───── Supplied records

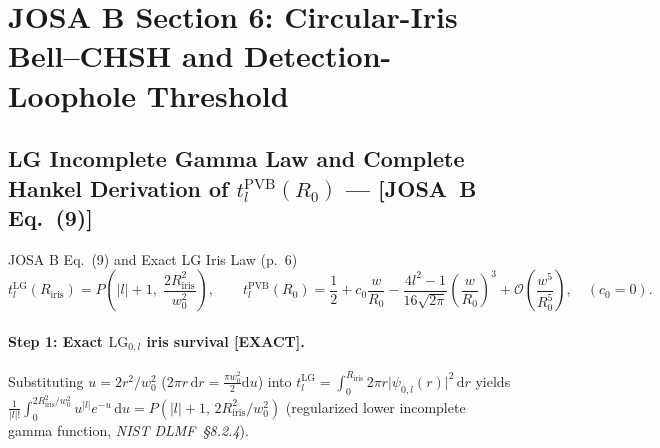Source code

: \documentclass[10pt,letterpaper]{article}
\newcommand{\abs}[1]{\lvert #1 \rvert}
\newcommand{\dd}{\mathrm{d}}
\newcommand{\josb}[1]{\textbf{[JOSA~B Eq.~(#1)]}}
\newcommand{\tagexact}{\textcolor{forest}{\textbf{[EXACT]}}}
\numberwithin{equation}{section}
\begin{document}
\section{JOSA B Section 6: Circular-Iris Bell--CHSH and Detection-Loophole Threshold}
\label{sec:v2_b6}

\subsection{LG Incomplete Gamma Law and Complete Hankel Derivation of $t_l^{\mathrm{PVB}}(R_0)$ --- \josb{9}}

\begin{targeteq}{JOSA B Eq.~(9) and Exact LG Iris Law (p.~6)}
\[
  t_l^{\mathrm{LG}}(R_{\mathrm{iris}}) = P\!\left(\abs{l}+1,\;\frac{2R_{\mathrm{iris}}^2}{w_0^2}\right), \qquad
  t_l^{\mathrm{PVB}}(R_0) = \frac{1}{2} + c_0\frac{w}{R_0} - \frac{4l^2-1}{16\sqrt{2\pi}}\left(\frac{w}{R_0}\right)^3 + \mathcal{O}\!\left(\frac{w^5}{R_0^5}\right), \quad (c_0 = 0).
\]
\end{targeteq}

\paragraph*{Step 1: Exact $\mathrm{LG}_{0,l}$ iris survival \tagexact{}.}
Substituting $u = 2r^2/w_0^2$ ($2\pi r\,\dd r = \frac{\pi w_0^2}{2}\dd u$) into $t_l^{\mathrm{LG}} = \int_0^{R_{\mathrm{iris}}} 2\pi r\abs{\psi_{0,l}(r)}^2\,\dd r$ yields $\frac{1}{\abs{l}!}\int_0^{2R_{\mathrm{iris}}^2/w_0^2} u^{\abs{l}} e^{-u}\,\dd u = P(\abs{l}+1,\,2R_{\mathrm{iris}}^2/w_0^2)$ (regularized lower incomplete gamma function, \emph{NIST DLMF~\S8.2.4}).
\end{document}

──────────
───── Supplied records

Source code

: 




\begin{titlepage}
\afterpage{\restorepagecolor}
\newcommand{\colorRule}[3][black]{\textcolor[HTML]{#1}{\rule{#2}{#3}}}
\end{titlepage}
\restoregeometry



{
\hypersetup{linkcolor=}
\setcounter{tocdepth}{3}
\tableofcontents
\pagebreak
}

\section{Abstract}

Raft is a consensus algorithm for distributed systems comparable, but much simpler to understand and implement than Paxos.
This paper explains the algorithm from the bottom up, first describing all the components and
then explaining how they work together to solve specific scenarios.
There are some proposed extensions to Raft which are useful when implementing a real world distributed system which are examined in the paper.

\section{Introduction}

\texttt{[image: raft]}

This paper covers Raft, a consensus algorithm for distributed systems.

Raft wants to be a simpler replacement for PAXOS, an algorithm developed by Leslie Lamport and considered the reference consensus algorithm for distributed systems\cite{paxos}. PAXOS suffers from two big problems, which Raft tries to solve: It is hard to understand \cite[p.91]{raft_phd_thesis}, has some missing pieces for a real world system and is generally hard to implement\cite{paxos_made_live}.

──────────

**What you have to do**:
Every line of the material that holds the word "JOSA" must be found and copied.

**Response to this exercise**:
\newcommand{\josb}[1]{\textbf{[JOSA~B Eq.~(#1)]}}
\section{JOSA B Section 6: Circular-Iris Bell--CHSH and Detection-Loophole Threshold}
\begin{targeteq}{JOSA B Eq.~(9) and Exact LG Iris Law (p.~6)}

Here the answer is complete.